Halloween Specials


Well, ain't this special!
A Special Report from the Controller and the Legislative Analyst is recommending the establishment of an Office of Special Events.
The impetus for this special study came, says the report, from Sup. Bevan Dufty in the wake of Mayor Gavin Newsom’s decision to cancel a City-sponsored Halloween this year.
The report is already getting activists nervous.
That’s because one of its main thrusts is reviewing “whether the Entertainment Commission’s unfulfilled responsibility to attract and support special events (including those without sponsors) should officially be transferred to some other unit.”
That unit would most likely be contained within the Mayor’s Office.
Now, Piss-poor communication between the Mayor’s Office and the Entertainment Commission over Halloween 2007 became an open secret this year, after a public records request unearthed emails in which commissioners complained that the Mayor’s Office has been trying to avoid meeting with them to discuss plans to shift the event to the waterfront.

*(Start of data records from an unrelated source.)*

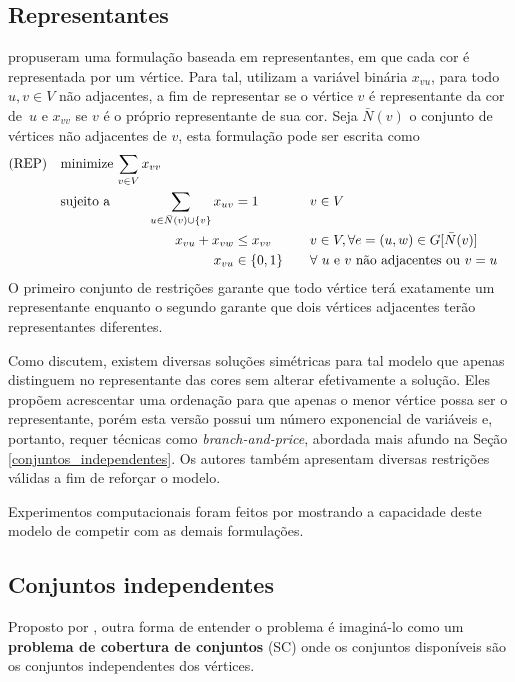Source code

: \documentclass[11pt]{article}
\begin{document}
\subsection{Representantes}
\label{sec:orga936655}
\textcite{Campelo2004CliquesHolesVertex} propuseram uma formulação baseada em representantes, em que cada cor é representada por um vértice.
Para tal, utilizam a variável binária \(x_{vu}\), para todo \(u, v \in V\) não adjacentes, a fim de representar se o vértice \(v\) é representante da cor de~\(u\) e \(x_{vv}\) se \(v\) é o próprio representante de sua cor.
Seja \(\bar{N}(v)\) o conjunto de vértices não adjacentes de \(v\), esta formulação pode ser escrita como
\begin{alignat*}{4}
\mathrm{(REP)} \quad & \omit\rlap{minimize  $\displaystyle \sum_{v \in V} x_{vv}$} \\
& \mbox{sujeito a}&& \quad & \sum_{u \in \bar{N}(v) \cup \{v\}} x_{uv}&= 1        & \quad & v \in V \\
&                 &&   & x_{vu} + x_{vw}    & \leq x_{vv} &   & v \in V, \forall e = (u,w) \in G[\bar{N}(v)] \\
&                 &&   & x_{vu}       & \in \{0,1\} &   & \forall \text{ $u$ e $v$ não adjacentes ou $v = u$}
\end{alignat*}
O primeiro conjunto de restrições garante que todo vértice terá exatamente um representante enquanto o segundo garante que dois vértices adjacentes terão representantes diferentes.

Como \textcite{Campelo2008AsymmetricRepresentativesFormulation} discutem, existem diversas soluções simétricas para tal modelo que apenas distinguem no representante das cores sem alterar efetivamente a solução.
Eles propõem acrescentar uma ordenação para que apenas o menor vértice possa ser o representante, porém esta versão possui um número exponencial de variáveis e, portanto, requer técnicas como \emph{branch-and-price}, abordada mais afundo na Seção \ref{conjuntos_independentes}.
Os autores também apresentam diversas restrições válidas a fim de reforçar o modelo.

Experimentos computacionais foram feitos por \textcite{Jabrayilov2018NewIntegerLinear} mostrando a capacidade deste modelo de competir com as demais formulações.

\subsection{Conjuntos independentes}
\label{sec:org561f43e}
\label{conjuntos_independentes}
Proposto por \textcite{Mehrotra1996ColumnGenerationApproach}, outra forma de entender o problema é imaginá-lo como um \textbf{problema de cobertura de conjuntos} (SC) onde os conjuntos disponíveis são os conjuntos independentes dos vértices.
\end{document}
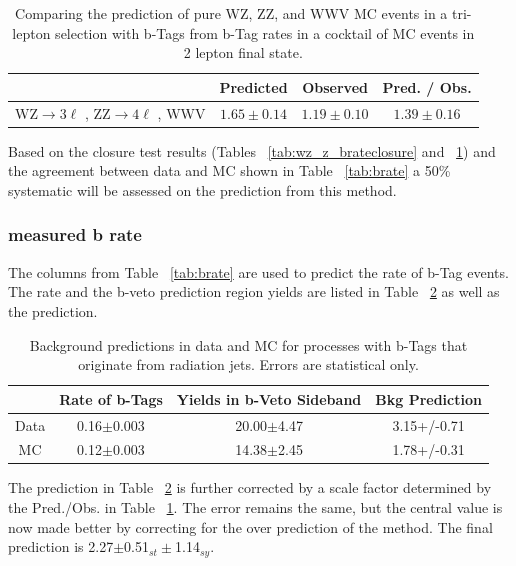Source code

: \begin{table}[ht!]
\begin{center}
\caption{\small \label{tab:mcsoup_brateclosure} Comparing the prediction of pure WZ, ZZ, and WWV MC events in a tri-lepton selection with b-Tags from b-Tag rates in a cocktail of MC events in 2 lepton final state.}
\begin{tabular}{c|ccc}\hline
                                                                                               & Predicted             & Observed          & Pred. / Obs.\\
\hline \hline
WZ$\rightarrow 3\ell $ , ZZ$\rightarrow 4\ell $ , WWV & $1.65 \pm 0.14$ & $1.19\pm0.10$ & $1.39 \pm 0.16$ \\
\hline
\end{tabular}
\end{center}
\end{table}

Based on the closure test results (Tables ~\ref{tab:wz_z_brateclosure} and ~\ref{tab:mcsoup_brateclosure}) and the agreement between data and MC shown in Table ~\ref{tab:brate} a 50\% systematic will be assessed on the prediction from this method.\\
		
		
        		\subsubsection{measured b rate}
		The columns from Table ~\ref{tab:brate} are used to predict the rate of b-Tag events. The rate and the b-veto prediction region yields are listed in Table ~\ref{tab:brate_prediction} as well as the prediction.
\begin{table}[ht!]
\begin{center}
\caption{\small \label{tab:brate_prediction} Background predictions in data and MC for processes with b-Tags that originate from radiation jets. Errors are statistical only.}
\begin{tabular}{c|ccc}\hline
	   & Rate of b-Tags	& Yields in b-Veto Sideband &	Bkg Prediction \\ \hline
Data   & 0.16$\pm$0.003	& 20.00$\pm$4.47            & 3.15+/-0.71 \\
MC	   & 0.12$\pm$0.003	& 14.38$\pm$2.45            & 1.78+/-0.31 \\
\hline
\end{tabular}
\end{center}
\end{table}

The prediction in Table ~\ref{tab:brate_prediction} is further corrected by a scale factor determined by the Pred./Obs. in Table ~\ref{tab:mcsoup_brateclosure}. The error remains the same, but the central value is now made better by correcting for the over prediction of the method. The final prediction is 2.27$\pm$0.51$_{st} \pm$1.14$_{sy}$.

This may be why the Special Report recommends that the two be required to communicate in future, or it could be because, as the Special Report notes, a recent Civil Grand Jury found that “communication between the Entertainment Commission and the Mayor’s Office has not been sufficiently good to allow such efforts [promoting the development of a vibrant entertainment and late-night entertainment industry] to move forward.
Either way, it’s an interesting development ten days before this year’s non-event looms, and a tacit admission that no one in Room 200 is expecting to be able to kill Halloween 2008, which occurs on a Friday.
The report, which reviews the role of all the City’s major special events, not just Halloween, finds that San Francisco could benefit economically and culturally from additional special events, but that no city agency is currently focused on “attracting, creating and promoting” such events.
It suggests that the Convention and Visitors Bureau, which receives 56 percent of its $14 million budget from the City’s hotel tax to promote SF as a tourist destination, or another non-profit such as SF’s Grants For Arts, could play a larger role.
It also recommends that “ unsponsored events like Halloween are likely best managed by the Mayor’s Office in cooperation with a Private event producer.”